*What is being asked*. Filter these entries so that only lines with the word "using" remain.

*Data provided*.

+++

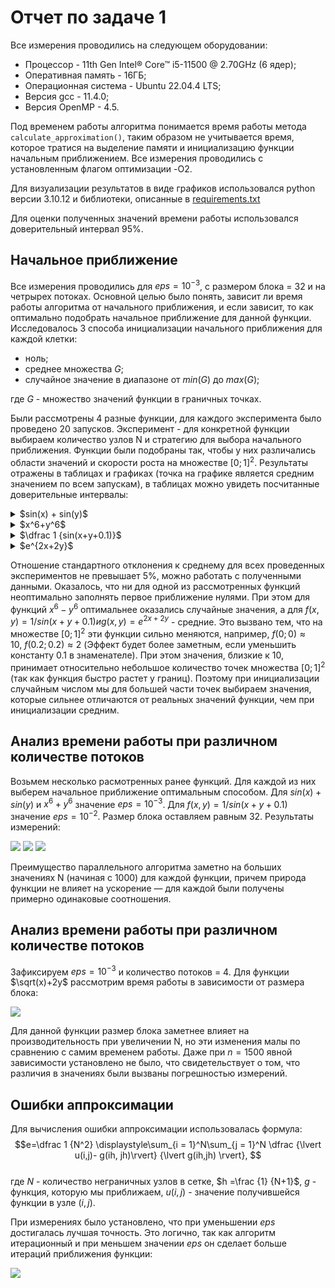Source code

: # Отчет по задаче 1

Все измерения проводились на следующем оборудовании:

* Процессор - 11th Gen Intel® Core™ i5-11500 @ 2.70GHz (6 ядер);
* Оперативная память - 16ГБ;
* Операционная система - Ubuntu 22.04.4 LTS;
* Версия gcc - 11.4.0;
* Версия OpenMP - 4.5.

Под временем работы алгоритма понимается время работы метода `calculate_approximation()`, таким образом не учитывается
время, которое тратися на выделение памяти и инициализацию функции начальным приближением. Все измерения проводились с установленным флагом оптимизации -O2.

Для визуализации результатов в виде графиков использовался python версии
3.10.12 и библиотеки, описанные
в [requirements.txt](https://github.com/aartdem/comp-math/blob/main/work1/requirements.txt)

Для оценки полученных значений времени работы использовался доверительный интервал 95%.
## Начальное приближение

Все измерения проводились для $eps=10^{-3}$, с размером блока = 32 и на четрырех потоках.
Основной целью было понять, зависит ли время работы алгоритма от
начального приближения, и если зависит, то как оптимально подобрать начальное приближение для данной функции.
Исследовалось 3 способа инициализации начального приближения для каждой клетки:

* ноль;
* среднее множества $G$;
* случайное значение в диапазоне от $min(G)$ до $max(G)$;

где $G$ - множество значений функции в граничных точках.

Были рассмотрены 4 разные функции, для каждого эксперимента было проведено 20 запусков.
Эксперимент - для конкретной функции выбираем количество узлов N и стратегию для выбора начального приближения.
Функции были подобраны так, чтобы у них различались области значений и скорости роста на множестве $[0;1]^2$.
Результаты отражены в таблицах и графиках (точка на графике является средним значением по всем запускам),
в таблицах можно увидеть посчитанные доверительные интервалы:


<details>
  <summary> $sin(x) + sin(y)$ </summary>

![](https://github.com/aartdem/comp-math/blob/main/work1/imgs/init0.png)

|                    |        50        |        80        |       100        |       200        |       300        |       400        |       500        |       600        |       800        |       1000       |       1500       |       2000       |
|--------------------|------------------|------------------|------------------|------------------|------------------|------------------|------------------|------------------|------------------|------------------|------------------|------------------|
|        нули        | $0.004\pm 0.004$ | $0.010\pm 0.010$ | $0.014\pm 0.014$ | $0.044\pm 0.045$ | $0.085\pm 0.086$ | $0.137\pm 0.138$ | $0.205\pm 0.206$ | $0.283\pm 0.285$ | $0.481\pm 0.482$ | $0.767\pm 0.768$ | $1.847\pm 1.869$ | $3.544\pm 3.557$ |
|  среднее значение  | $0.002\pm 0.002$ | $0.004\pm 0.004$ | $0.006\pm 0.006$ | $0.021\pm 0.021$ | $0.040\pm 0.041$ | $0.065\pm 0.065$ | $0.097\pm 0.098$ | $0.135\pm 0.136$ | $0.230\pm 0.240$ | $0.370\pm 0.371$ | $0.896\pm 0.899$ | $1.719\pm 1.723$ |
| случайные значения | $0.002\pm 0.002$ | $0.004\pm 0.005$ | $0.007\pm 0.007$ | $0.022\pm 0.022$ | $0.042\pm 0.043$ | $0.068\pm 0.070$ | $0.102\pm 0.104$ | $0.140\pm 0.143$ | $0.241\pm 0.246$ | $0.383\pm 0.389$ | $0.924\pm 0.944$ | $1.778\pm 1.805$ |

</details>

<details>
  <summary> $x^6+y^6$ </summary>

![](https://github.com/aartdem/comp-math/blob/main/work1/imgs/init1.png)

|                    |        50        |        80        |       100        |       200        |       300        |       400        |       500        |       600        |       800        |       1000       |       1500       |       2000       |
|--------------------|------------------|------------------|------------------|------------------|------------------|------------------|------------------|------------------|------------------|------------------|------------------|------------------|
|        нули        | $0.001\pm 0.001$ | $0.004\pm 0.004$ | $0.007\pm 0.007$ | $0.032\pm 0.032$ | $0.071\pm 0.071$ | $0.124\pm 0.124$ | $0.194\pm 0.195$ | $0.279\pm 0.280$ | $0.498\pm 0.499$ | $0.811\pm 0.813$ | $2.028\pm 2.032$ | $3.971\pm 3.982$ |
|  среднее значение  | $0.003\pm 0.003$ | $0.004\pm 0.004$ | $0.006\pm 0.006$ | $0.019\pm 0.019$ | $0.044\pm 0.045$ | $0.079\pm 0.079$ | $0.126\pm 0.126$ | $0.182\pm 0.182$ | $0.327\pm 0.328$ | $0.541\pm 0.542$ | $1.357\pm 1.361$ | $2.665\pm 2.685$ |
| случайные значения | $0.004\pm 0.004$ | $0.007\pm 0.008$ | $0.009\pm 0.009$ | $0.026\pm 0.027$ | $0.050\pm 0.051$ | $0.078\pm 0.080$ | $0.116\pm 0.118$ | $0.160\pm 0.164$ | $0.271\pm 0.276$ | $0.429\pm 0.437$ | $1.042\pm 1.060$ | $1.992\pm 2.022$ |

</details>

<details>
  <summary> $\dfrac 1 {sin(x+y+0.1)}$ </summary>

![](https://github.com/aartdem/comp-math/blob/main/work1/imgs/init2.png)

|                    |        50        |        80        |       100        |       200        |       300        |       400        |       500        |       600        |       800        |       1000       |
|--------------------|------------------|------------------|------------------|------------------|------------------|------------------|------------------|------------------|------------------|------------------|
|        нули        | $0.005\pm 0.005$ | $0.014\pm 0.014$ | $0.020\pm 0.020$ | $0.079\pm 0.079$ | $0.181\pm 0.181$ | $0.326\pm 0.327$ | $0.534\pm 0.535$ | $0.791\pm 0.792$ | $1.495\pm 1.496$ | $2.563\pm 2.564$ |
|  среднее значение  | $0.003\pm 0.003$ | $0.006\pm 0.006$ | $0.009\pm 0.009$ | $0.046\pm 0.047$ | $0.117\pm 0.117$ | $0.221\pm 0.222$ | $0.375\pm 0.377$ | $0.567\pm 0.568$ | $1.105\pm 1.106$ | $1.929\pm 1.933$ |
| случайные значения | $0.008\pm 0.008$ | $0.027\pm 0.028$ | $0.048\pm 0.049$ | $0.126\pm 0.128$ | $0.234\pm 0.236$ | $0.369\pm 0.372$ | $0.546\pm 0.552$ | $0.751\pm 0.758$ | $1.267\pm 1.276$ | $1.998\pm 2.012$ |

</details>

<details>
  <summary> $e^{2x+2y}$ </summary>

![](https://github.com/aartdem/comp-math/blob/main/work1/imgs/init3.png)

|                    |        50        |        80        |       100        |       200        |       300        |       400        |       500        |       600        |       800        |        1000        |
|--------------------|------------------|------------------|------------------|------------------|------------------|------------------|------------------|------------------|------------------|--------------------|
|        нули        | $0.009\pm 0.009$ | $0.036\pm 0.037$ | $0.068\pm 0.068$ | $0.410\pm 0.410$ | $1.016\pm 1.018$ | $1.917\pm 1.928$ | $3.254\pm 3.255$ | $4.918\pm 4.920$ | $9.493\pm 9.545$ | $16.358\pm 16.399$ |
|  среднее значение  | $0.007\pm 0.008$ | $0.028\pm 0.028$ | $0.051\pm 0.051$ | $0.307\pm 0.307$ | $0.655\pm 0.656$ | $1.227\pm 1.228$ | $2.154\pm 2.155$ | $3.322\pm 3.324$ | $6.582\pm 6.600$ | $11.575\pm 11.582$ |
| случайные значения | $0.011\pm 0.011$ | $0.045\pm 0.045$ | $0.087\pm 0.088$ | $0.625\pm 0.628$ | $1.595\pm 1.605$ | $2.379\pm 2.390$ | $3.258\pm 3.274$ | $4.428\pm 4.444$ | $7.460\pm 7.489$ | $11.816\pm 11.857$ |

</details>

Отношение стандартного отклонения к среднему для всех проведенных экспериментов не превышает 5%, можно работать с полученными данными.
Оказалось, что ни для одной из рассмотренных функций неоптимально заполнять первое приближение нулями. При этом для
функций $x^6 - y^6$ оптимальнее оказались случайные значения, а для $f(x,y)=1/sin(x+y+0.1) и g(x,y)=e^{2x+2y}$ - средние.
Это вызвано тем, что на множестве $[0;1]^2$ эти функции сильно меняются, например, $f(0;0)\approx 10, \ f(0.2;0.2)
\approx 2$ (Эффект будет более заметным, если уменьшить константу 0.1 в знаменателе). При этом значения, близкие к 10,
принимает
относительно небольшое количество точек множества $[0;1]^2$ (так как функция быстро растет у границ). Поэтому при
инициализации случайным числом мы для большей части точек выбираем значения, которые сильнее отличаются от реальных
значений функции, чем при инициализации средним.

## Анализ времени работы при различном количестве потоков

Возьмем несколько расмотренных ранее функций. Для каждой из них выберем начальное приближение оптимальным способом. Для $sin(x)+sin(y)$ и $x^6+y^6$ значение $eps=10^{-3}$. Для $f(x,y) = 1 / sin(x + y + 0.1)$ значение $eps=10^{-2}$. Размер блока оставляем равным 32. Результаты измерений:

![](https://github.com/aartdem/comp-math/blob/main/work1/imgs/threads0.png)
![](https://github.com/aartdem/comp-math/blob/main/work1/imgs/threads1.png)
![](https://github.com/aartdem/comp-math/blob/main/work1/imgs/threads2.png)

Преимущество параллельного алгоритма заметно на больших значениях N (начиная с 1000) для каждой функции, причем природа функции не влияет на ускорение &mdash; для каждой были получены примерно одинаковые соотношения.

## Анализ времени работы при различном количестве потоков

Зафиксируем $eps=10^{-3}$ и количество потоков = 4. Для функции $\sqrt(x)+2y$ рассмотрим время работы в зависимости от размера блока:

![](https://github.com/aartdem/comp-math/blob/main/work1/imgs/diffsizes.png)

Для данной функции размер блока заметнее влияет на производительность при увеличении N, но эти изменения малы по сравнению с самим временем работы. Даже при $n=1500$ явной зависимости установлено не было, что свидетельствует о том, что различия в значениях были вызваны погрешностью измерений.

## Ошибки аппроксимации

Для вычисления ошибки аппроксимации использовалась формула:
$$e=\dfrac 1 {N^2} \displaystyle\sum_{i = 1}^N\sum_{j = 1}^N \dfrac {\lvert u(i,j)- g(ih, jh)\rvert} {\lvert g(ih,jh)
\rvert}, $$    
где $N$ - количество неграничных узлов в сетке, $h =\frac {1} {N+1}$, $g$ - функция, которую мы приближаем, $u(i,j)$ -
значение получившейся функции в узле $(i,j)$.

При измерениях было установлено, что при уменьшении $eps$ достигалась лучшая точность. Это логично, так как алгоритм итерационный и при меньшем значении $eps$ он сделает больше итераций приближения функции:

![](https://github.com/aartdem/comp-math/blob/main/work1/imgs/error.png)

+++

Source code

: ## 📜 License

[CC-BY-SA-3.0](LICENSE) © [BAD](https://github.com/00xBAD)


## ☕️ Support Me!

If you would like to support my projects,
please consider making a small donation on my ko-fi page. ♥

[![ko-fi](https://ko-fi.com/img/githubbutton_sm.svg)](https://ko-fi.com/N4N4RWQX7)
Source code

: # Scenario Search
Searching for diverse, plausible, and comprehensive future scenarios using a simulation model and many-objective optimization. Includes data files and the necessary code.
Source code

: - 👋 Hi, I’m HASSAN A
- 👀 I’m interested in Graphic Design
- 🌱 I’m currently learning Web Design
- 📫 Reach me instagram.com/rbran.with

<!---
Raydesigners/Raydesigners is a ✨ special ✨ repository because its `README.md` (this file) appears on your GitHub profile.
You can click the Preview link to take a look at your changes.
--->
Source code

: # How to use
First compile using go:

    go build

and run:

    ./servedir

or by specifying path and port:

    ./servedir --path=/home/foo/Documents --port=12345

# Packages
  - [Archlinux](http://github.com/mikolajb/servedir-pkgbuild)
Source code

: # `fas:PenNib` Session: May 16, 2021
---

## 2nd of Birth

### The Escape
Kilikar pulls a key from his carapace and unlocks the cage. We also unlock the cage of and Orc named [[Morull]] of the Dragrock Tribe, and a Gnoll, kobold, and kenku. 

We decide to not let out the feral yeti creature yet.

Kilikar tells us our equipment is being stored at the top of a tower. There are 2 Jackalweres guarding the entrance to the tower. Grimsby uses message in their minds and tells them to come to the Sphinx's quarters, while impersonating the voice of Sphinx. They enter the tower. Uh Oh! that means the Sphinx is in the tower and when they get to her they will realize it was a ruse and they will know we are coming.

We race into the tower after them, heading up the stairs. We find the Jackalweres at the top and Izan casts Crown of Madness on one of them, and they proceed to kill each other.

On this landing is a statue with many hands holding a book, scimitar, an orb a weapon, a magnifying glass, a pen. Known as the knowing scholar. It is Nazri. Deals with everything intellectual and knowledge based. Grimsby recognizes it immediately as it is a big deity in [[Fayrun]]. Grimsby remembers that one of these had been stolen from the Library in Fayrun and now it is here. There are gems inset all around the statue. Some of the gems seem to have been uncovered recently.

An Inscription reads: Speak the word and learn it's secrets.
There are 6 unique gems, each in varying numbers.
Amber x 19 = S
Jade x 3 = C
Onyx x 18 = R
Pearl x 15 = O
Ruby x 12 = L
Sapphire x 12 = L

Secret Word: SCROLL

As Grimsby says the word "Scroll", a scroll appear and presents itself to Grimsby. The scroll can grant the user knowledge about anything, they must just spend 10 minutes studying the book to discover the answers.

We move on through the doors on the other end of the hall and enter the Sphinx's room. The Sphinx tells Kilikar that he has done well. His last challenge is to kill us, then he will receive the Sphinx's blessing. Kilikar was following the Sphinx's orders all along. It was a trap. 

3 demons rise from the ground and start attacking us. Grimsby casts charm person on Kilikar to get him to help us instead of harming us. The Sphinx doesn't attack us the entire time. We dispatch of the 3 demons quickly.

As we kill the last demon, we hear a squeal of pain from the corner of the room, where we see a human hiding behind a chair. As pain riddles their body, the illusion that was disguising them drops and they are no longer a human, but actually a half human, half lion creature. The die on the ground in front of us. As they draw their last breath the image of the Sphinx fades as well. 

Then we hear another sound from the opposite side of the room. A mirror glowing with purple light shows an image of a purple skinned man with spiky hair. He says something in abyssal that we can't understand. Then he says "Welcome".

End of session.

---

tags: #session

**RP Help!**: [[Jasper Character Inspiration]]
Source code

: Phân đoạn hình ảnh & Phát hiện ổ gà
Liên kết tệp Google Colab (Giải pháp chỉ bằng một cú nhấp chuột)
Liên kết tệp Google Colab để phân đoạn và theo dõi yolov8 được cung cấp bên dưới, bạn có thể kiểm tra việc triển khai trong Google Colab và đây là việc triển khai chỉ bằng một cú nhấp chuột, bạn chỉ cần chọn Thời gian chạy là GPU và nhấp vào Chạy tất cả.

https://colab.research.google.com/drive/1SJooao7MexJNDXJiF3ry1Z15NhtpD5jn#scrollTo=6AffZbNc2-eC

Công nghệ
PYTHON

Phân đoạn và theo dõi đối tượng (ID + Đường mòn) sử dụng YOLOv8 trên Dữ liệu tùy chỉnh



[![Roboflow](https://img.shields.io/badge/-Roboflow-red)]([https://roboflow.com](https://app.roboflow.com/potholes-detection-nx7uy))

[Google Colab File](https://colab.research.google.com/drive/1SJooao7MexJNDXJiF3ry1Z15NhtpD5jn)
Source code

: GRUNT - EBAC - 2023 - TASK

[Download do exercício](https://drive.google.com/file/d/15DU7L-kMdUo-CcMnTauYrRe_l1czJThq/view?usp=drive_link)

+++

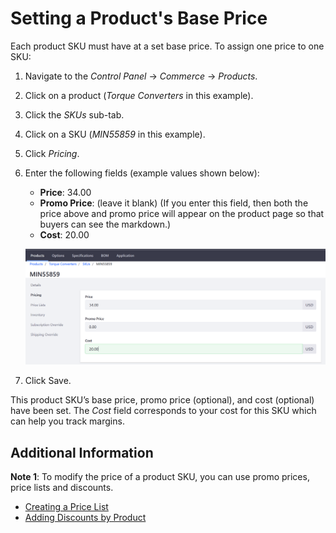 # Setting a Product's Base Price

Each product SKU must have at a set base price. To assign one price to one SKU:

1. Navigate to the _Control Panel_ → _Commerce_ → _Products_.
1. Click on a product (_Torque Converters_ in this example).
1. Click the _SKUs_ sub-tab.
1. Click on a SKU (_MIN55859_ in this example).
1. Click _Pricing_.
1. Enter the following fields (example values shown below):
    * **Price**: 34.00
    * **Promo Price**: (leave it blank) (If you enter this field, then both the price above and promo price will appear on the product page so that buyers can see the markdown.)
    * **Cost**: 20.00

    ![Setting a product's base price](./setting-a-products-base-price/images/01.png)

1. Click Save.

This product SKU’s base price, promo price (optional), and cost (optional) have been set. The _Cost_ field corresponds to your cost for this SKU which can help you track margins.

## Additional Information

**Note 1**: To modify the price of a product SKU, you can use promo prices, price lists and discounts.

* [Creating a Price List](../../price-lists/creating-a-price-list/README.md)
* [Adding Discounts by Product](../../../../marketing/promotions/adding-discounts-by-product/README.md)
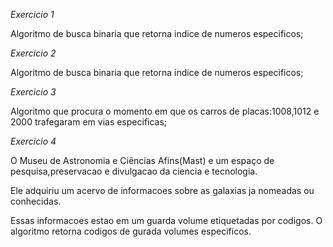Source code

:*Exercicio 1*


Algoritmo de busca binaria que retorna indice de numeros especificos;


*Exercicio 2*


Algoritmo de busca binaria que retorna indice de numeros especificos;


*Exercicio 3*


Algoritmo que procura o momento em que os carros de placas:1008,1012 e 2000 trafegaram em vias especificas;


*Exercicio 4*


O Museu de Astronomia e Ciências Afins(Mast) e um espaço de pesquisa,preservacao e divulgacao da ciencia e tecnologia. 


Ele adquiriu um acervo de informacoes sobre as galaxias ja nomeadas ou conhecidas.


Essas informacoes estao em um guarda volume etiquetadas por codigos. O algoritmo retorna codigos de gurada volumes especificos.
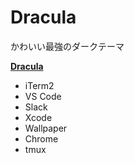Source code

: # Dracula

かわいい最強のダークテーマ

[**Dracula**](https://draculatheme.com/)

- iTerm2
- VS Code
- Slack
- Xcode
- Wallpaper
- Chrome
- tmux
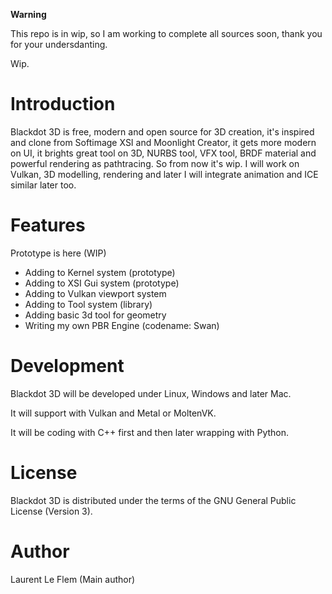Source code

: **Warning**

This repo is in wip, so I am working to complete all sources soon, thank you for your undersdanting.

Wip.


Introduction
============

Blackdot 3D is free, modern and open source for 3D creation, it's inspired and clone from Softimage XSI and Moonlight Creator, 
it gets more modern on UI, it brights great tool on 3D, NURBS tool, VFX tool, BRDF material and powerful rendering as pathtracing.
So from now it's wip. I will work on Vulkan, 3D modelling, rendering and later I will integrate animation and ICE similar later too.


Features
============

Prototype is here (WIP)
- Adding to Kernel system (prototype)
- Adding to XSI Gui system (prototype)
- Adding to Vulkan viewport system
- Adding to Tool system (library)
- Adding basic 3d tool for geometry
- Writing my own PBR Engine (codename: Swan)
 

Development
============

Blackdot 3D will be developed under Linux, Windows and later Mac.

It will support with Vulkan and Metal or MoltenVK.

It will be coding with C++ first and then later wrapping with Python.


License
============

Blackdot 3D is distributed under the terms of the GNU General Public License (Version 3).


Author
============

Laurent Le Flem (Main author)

+++

*Your response*.
Searching for diverse, plausible, and comprehensive future scenarios using a simulation model and many-objective optimization. Includes data files and the necessary code.
First compile using go:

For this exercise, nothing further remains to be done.